So it was in *Meiners*. The defendant-petitioner argued that his appellate lawyer failed to claim on appeal that the trial court erred in refusing to submit his jury instructions for both voluntary and involuntary manslaughter. The problem on the voluntary manslaughter issue was that by any objective analysis, the trial judge had gotten it right – there just was no evidence that defendant’s actions were the result of sudden passion, which is the critical element of a voluntary manslaughter case. The Supreme Court thus endorsed appellate counsel’s decision to forgo that fight.
The involuntary manslaughter issue was trickier. Indeed, it gave rise to a dissent. Ultimately, the majority opinion written by Judge Russell absolved appellate counsel, but Judges Fisher and Wilson found her failure to raise the issue at odds with the standard of care.
So what happened? Just after Meiners’ conviction had been affirmed on direct appeal, the Court held in *State v. Jackson,* 433 S.W.3d 390 ,404 (Mo. 2014), that it was effectively error for a trial court not to include involuntary manslaughter as a lesser-included offense when a second-degree murder charge is submitted to the jury.

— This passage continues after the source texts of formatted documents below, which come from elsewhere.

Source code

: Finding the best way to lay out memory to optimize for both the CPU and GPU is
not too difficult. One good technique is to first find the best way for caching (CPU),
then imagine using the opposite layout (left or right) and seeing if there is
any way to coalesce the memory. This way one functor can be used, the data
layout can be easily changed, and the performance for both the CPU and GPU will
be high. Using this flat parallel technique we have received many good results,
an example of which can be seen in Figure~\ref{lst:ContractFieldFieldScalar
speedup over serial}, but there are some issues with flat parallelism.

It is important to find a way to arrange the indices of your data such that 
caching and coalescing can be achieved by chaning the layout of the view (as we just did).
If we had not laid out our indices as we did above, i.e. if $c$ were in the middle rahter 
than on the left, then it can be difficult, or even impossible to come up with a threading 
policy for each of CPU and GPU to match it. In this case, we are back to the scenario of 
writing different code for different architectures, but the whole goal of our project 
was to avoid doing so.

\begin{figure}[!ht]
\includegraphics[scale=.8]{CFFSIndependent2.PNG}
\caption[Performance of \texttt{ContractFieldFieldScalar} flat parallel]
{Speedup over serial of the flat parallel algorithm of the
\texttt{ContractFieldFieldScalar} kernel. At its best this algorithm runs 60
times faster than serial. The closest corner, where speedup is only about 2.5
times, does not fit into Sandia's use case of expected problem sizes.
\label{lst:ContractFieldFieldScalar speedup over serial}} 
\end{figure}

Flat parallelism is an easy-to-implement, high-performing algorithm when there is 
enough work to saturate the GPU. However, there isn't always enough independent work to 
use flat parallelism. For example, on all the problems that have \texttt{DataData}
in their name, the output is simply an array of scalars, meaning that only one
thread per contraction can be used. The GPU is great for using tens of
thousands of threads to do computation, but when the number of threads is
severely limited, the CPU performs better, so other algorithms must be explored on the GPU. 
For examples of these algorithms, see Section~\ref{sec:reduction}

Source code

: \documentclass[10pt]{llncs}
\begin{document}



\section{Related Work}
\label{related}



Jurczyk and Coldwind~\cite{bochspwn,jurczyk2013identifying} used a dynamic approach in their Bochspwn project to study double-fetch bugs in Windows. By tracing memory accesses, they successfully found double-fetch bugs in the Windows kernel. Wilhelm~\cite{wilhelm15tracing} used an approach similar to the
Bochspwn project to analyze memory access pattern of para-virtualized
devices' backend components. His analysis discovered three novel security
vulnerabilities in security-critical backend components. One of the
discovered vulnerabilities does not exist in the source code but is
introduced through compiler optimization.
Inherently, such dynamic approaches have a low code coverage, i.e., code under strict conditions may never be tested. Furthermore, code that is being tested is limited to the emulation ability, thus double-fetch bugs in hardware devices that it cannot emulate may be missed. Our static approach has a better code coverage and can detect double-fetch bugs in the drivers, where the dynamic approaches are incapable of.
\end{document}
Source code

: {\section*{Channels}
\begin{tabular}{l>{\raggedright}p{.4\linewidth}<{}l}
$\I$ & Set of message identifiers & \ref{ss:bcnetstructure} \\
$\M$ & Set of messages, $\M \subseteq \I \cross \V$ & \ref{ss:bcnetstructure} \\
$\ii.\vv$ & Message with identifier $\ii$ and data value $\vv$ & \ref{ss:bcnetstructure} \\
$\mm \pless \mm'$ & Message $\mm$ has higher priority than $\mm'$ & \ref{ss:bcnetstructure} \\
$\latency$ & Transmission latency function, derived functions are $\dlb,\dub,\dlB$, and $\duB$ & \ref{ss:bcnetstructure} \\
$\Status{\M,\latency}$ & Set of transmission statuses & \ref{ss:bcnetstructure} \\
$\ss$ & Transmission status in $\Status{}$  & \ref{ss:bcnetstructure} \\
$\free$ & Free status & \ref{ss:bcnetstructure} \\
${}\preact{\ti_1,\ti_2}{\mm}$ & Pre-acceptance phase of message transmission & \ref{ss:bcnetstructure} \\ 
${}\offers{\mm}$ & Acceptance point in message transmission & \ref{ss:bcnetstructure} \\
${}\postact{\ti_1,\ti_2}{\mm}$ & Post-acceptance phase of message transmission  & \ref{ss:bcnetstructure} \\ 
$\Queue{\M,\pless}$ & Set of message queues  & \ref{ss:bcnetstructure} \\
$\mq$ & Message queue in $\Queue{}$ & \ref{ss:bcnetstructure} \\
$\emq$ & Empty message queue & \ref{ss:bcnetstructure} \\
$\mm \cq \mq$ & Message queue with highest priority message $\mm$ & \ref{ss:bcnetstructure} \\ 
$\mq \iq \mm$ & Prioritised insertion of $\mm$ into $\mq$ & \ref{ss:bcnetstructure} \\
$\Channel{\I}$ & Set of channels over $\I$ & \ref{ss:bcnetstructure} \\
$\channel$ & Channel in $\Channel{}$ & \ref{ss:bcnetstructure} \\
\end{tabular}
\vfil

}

The required proof on the two crimes is the same but for the mental element, which makes involuntary manslaughter what is called a “nested” lesser-included offense of second-degree murder. According to *Jackson*, in these circumstances, the jury should be allowed to decide whether the evidence supports a finding that the defendant acted with “knowledge” (second-degree murder) or whether he was merely “reckless” (involuntary manslaughter).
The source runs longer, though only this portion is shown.